### RECORD EXTRACTS ###

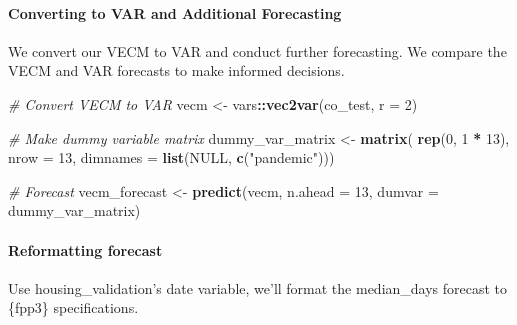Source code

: \documentclass[
]{article}
\newenvironment{Shaded}{\begin{snugshade}}{\end{snugshade}}
\newcommand{\AttributeTok}[1]{\textcolor[rgb]{0.13,0.29,0.53}{#1}}
\newcommand{\CommentTok}[1]{\textcolor[rgb]{0.56,0.35,0.01}{\textit{#1}}}
\newcommand{\ConstantTok}[1]{\textcolor[rgb]{0.56,0.35,0.01}{#1}}
\newcommand{\DecValTok}[1]{\textcolor[rgb]{0.00,0.00,0.81}{#1}}
\newcommand{\FunctionTok}[1]{\textcolor[rgb]{0.13,0.29,0.53}{\textbf{#1}}}
\newcommand{\NormalTok}[1]{#1}
\newcommand{\OtherTok}[1]{\textcolor[rgb]{0.56,0.35,0.01}{#1}}
\newcommand{\SpecialCharTok}[1]{\textcolor[rgb]{0.81,0.36,0.00}{\textbf{#1}}}
\newcommand{\StringTok}[1]{\textcolor[rgb]{0.31,0.60,0.02}{#1}}
\begin{document}
\hypertarget{converting-to-var-and-additional-forecasting}{%
\paragraph{Converting to VAR and Additional
Forecasting}\label{converting-to-var-and-additional-forecasting}}

We convert our VECM to VAR and conduct further forecasting. We compare
the VECM and VAR forecasts to make informed decisions.

\begin{Shaded}
\begin{Highlighting}[]
\CommentTok{\# Convert VECM to VAR}
\NormalTok{vecm }\OtherTok{\textless{}{-}}\NormalTok{ vars}\SpecialCharTok{::}\FunctionTok{vec2var}\NormalTok{(co\_test, }\AttributeTok{r =} \DecValTok{2}\NormalTok{)}

\CommentTok{\# Make dummy variable matrix}
\NormalTok{dummy\_var\_matrix }\OtherTok{\textless{}{-}} \FunctionTok{matrix}\NormalTok{(}
  \FunctionTok{rep}\NormalTok{(}\DecValTok{0}\NormalTok{, }\DecValTok{1} \SpecialCharTok{*} \DecValTok{13}\NormalTok{), }\AttributeTok{nrow =} \DecValTok{13}\NormalTok{,}
  \AttributeTok{dimnames =} \FunctionTok{list}\NormalTok{(}\ConstantTok{NULL}\NormalTok{, }\FunctionTok{c}\NormalTok{(}\StringTok{"pandemic"}\NormalTok{)))}

\CommentTok{\# Forecast}
\NormalTok{vecm\_forecast }\OtherTok{\textless{}{-}} \FunctionTok{predict}\NormalTok{(vecm, }\AttributeTok{n.ahead =} \DecValTok{13}\NormalTok{, }\AttributeTok{dumvar =}\NormalTok{ dummy\_var\_matrix)}
\end{Highlighting}
\end{Shaded}

\hypertarget{reformatting-forecast-1}{%
\paragraph{Reformatting forecast}\label{reformatting-forecast-1}}

Use housing\_validation's date variable, we'll format the median\_days
forecast to \{fpp3\} specifications.
\end{document}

###

ASSIGNMENT: Looking back at the data above, tally each line that includes the word "ConstantTok", then answer with the total alone.

RESULT FOR THIS EXERCISE: 2